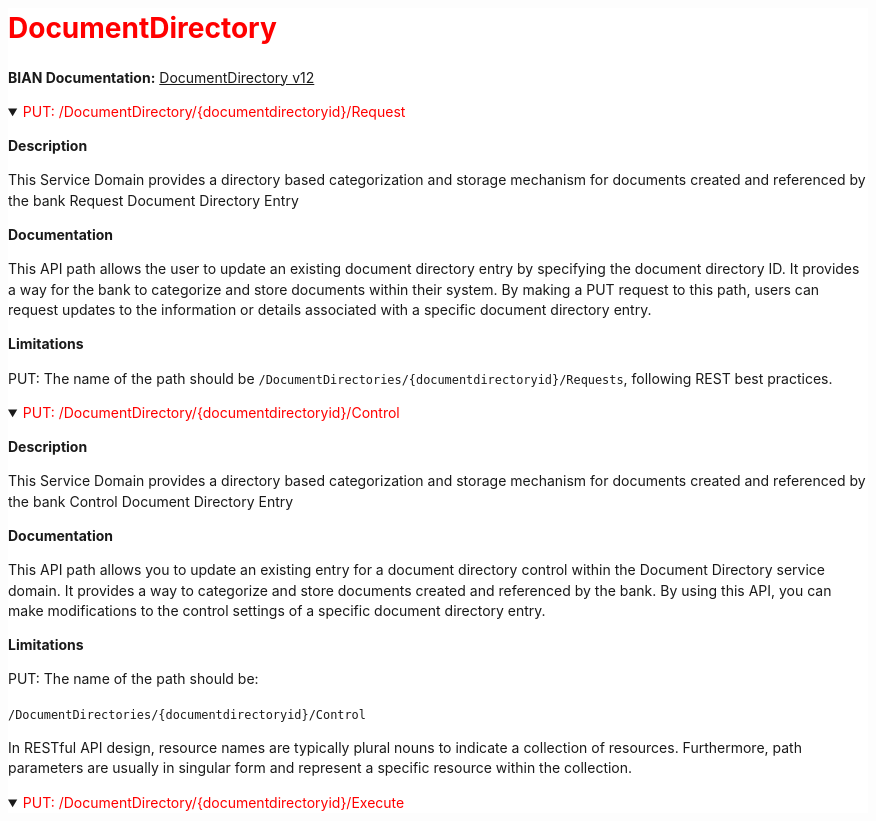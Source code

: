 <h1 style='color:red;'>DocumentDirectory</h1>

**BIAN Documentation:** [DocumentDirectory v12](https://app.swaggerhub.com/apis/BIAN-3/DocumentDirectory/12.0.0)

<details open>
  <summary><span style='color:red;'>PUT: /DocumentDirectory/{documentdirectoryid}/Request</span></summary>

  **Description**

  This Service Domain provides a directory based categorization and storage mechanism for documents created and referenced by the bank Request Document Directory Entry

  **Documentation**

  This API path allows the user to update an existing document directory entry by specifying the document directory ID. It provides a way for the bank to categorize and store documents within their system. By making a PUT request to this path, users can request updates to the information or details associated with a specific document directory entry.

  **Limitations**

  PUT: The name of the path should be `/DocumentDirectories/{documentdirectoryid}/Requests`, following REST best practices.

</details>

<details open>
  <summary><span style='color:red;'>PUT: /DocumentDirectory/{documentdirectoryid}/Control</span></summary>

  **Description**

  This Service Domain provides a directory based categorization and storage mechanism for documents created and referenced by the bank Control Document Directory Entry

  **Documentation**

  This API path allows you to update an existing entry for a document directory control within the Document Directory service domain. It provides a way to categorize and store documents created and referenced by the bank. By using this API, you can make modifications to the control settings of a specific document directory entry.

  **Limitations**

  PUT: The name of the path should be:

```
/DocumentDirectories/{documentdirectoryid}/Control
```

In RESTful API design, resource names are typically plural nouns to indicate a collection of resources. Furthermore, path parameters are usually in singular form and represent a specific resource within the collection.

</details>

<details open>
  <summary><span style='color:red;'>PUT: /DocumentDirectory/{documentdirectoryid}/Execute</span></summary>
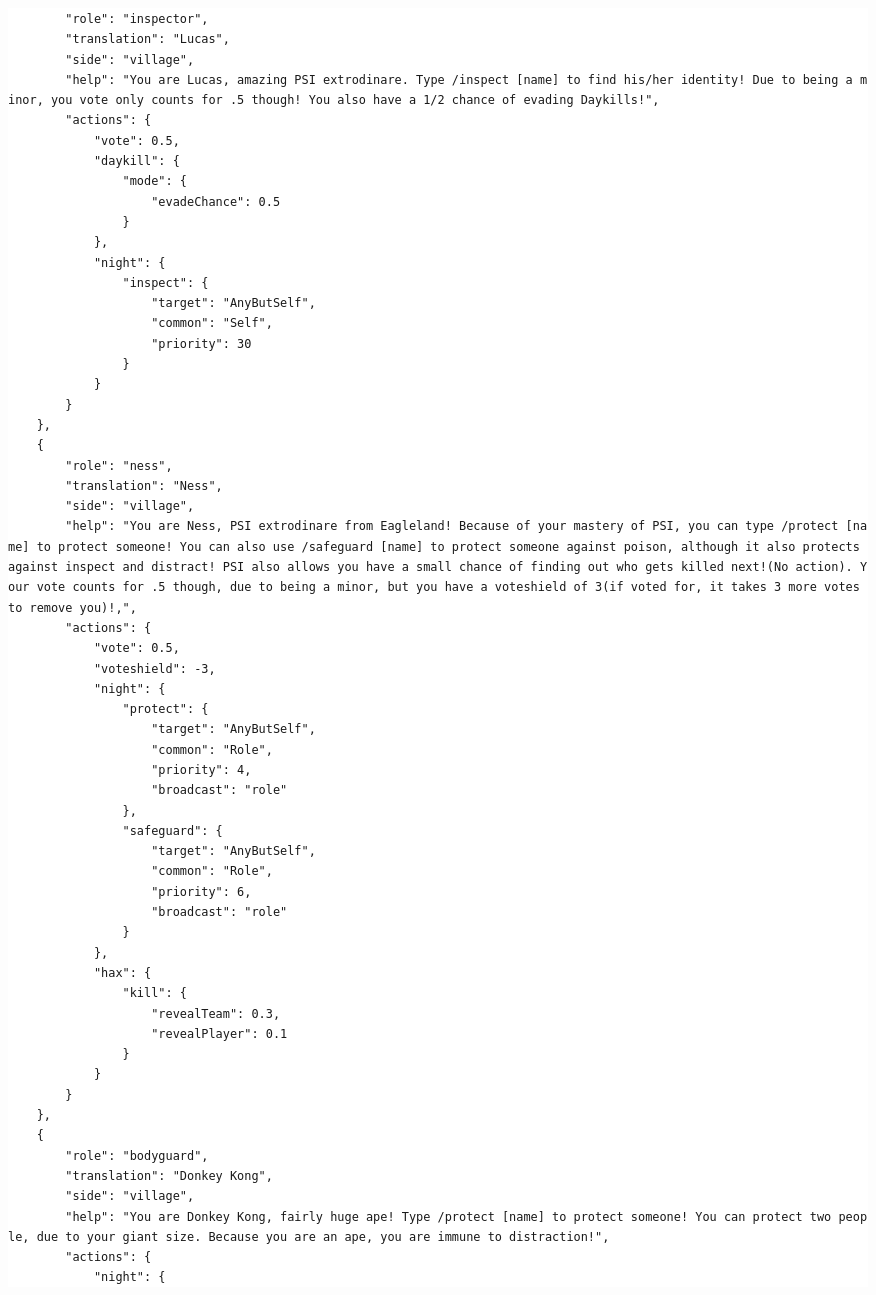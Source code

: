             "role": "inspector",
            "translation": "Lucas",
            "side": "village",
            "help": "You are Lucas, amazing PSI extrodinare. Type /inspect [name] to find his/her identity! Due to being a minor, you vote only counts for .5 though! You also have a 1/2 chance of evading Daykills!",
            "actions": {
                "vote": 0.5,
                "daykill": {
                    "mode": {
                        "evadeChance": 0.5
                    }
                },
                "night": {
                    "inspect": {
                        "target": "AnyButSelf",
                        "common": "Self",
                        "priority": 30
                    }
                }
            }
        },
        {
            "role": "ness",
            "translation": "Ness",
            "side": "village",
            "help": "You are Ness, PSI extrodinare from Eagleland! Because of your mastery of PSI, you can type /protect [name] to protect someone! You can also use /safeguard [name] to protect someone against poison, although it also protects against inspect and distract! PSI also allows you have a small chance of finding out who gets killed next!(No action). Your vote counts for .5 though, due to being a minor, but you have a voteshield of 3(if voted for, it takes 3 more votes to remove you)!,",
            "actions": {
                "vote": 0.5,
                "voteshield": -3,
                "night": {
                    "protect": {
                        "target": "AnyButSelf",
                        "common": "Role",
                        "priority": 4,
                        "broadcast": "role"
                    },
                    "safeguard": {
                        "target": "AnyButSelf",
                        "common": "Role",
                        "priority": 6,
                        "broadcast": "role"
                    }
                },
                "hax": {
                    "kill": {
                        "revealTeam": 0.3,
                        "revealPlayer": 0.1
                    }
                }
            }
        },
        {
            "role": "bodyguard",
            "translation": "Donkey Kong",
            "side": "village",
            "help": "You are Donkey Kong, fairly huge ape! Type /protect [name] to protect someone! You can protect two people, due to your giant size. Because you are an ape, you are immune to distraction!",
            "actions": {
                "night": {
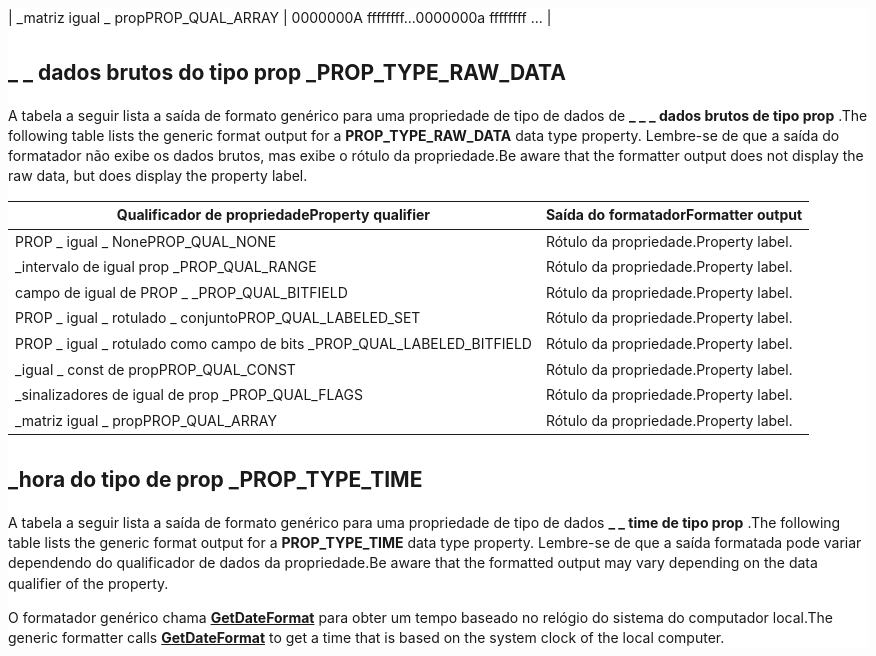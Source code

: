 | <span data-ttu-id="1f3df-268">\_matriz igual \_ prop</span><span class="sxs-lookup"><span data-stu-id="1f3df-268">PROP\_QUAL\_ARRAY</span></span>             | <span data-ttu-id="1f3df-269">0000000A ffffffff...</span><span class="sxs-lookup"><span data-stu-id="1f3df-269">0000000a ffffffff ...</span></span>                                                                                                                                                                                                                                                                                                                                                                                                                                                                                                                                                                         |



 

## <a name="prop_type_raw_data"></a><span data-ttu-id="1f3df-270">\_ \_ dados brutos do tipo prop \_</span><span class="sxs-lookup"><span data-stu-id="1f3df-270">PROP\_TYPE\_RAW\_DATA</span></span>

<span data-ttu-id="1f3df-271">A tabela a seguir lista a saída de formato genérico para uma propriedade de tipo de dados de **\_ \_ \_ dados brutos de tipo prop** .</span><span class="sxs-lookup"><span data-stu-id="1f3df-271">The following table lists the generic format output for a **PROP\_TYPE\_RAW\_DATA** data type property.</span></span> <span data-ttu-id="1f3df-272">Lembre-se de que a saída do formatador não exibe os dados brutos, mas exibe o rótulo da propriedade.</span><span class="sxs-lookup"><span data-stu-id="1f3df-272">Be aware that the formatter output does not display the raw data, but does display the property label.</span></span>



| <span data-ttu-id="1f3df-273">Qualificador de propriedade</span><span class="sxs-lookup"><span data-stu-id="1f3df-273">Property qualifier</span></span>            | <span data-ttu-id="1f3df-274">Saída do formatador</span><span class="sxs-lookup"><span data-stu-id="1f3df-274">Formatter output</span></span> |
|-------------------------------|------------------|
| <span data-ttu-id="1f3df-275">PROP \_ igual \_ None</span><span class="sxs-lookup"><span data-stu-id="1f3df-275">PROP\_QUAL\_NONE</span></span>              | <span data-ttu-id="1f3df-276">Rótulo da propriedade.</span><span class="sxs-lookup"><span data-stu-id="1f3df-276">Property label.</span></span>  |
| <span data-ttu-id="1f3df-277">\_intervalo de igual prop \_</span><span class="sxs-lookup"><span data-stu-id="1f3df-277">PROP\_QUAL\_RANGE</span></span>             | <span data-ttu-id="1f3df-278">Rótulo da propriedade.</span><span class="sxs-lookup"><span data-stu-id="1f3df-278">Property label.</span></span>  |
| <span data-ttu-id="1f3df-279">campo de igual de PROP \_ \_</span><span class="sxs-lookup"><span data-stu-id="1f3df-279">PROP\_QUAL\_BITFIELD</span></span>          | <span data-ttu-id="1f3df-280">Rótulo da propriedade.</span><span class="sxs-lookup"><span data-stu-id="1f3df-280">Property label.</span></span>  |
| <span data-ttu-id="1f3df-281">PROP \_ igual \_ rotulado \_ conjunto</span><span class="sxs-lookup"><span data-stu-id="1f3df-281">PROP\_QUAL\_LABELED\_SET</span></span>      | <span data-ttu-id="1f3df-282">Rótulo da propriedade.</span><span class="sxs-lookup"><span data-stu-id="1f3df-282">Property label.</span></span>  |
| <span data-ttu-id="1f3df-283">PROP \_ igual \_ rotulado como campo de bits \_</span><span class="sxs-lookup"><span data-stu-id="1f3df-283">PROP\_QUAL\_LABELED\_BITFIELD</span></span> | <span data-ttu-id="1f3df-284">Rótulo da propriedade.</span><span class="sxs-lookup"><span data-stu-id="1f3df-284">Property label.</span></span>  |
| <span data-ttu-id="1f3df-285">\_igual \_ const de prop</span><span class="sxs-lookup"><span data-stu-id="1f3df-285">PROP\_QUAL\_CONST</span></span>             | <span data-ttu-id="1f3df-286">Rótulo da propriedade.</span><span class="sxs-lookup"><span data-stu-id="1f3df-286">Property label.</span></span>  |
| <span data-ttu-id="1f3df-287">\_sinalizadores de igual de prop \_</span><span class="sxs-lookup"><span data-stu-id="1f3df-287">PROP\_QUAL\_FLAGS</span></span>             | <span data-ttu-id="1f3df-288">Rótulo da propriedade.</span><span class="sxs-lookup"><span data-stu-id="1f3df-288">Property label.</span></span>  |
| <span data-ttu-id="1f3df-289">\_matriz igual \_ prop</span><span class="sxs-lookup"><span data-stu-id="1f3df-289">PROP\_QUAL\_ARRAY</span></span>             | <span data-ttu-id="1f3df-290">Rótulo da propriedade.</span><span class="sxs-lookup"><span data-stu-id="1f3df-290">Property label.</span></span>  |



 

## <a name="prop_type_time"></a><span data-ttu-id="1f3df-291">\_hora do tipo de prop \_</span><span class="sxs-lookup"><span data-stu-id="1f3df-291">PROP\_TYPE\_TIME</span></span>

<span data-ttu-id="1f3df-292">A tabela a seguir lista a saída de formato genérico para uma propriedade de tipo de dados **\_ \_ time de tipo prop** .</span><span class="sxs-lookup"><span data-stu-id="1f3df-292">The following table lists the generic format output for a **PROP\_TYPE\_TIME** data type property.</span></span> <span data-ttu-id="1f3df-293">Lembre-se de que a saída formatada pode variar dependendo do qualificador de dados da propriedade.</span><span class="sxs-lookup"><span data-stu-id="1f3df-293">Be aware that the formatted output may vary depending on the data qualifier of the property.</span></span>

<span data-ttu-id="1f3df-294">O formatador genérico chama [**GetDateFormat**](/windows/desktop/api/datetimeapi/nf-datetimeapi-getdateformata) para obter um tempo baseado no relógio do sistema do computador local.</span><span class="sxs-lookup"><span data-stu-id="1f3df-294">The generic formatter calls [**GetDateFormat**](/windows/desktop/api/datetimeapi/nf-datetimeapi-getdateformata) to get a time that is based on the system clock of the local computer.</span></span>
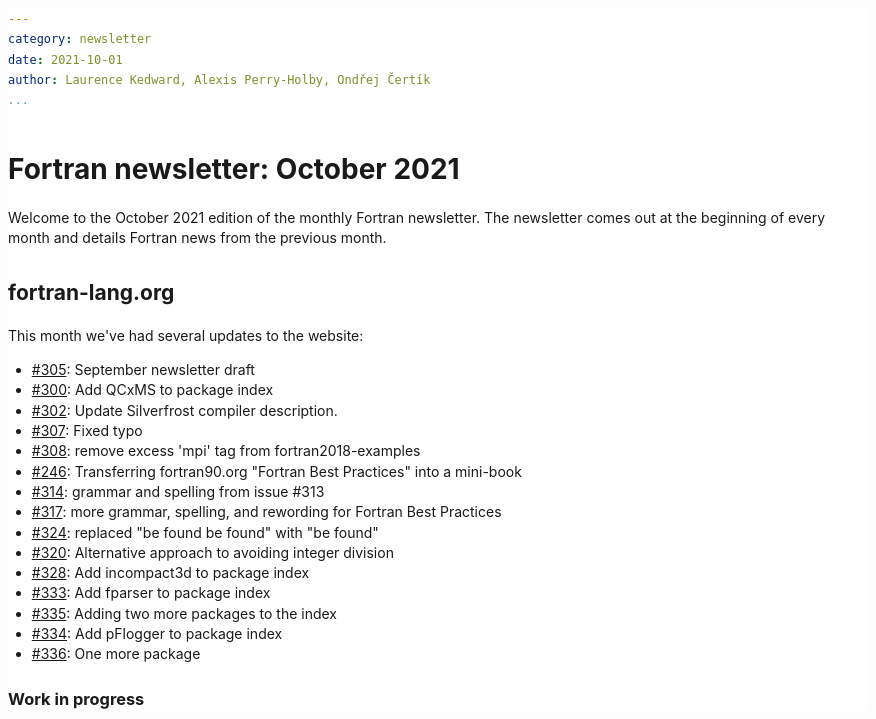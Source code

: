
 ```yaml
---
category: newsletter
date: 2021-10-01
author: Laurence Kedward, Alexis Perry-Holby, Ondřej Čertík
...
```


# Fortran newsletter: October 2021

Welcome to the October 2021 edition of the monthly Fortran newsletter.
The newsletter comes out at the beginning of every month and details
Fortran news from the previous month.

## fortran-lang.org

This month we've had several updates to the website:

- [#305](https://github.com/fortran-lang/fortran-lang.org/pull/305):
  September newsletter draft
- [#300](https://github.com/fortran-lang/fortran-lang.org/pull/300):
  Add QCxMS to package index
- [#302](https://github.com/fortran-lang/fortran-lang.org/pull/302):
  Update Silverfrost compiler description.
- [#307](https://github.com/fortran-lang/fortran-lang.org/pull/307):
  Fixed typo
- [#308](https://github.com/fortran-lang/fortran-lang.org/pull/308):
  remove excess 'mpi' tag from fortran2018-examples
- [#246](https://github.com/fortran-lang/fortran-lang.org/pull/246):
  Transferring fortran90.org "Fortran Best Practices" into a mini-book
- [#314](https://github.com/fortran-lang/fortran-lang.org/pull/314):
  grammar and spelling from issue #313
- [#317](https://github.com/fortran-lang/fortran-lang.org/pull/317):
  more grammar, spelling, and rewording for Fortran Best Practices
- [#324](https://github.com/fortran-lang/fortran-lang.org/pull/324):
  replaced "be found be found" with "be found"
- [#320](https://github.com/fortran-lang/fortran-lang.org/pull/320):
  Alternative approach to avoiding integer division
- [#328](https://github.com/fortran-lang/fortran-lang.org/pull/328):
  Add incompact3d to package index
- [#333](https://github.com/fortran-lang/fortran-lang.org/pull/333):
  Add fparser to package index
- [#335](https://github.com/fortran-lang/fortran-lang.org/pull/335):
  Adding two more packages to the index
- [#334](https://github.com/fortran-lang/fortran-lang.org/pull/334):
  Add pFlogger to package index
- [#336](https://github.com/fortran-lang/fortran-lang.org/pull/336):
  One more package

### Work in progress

=== Assignment ===
Given the data above, which lines hold the string "newsletter"? Return them.

=== Written response ===
category: newsletter
# Fortran newsletter: October 2021
Welcome to the October 2021 edition of the monthly Fortran newsletter.
The newsletter comes out at the beginning of every month and details
  September newsletter draft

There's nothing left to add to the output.